• _TASK DETAILS_
Starting at the top of the records below, write out each line exactly as it stands, stopping after the line with "Acer XB241H ACR050E"; exclude the pictures.
* * *
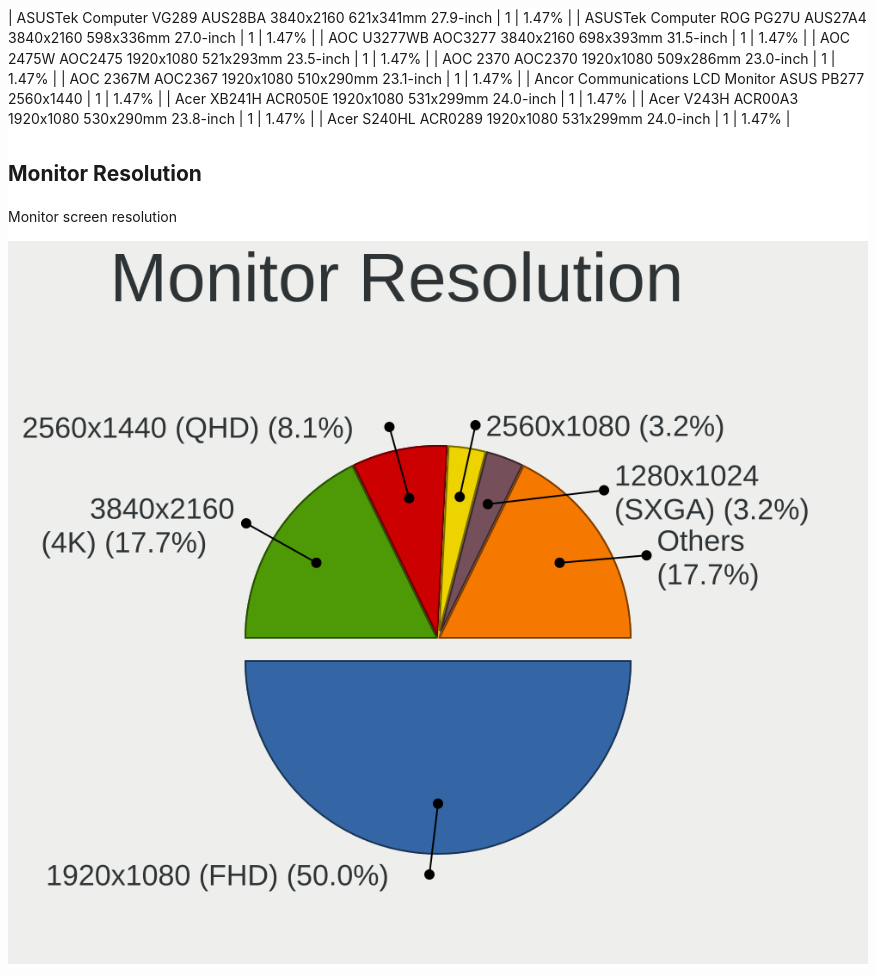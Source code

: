 | ASUSTek Computer VG289 AUS28BA 3840x2160 621x341mm 27.9-inch             | 1        | 1.47%   |
| ASUSTek Computer ROG PG27U AUS27A4 3840x2160 598x336mm 27.0-inch         | 1        | 1.47%   |
| AOC U3277WB AOC3277 3840x2160 698x393mm 31.5-inch                        | 1        | 1.47%   |
| AOC 2475W AOC2475 1920x1080 521x293mm 23.5-inch                          | 1        | 1.47%   |
| AOC 2370 AOC2370 1920x1080 509x286mm 23.0-inch                           | 1        | 1.47%   |
| AOC 2367M AOC2367 1920x1080 510x290mm 23.1-inch                          | 1        | 1.47%   |
| Ancor Communications LCD Monitor ASUS PB277 2560x1440                    | 1        | 1.47%   |
| Acer XB241H ACR050E 1920x1080 531x299mm 24.0-inch                        | 1        | 1.47%   |
| Acer V243H ACR00A3 1920x1080 530x290mm 23.8-inch                         | 1        | 1.47%   |
| Acer S240HL ACR0289 1920x1080 531x299mm 24.0-inch                        | 1        | 1.47%   |

Monitor Resolution
------------------

Monitor screen resolution

![Monitor Resolution](./images/pie_chart/mon_resolution.svg)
* * *
• _TASK SOLUTION_
Source code

: | ASUSTek Computer VG289 AUS28BA 3840x2160 621x341mm 27.9-inch             | 1        | 1.47%   |
| ASUSTek Computer ROG PG27U AUS27A4 3840x2160 598x336mm 27.0-inch         | 1        | 1.47%   |
| AOC U3277WB AOC3277 3840x2160 698x393mm 31.5-inch                        | 1        | 1.47%   |
| AOC 2475W AOC2475 1920x1080 521x293mm 23.5-inch                          | 1        | 1.47%   |
| AOC 2370 AOC2370 1920x1080 509x286mm 23.0-inch                           | 1        | 1.47%   |
| AOC 2367M AOC2367 1920x1080 510x290mm 23.1-inch                          | 1        | 1.47%   |
| Ancor Communications LCD Monitor ASUS PB277 2560x1440                    | 1        | 1.47%   |
| Acer XB241H ACR050E 1920x1080 531x299mm 24.0-inch                        | 1        | 1.47%   |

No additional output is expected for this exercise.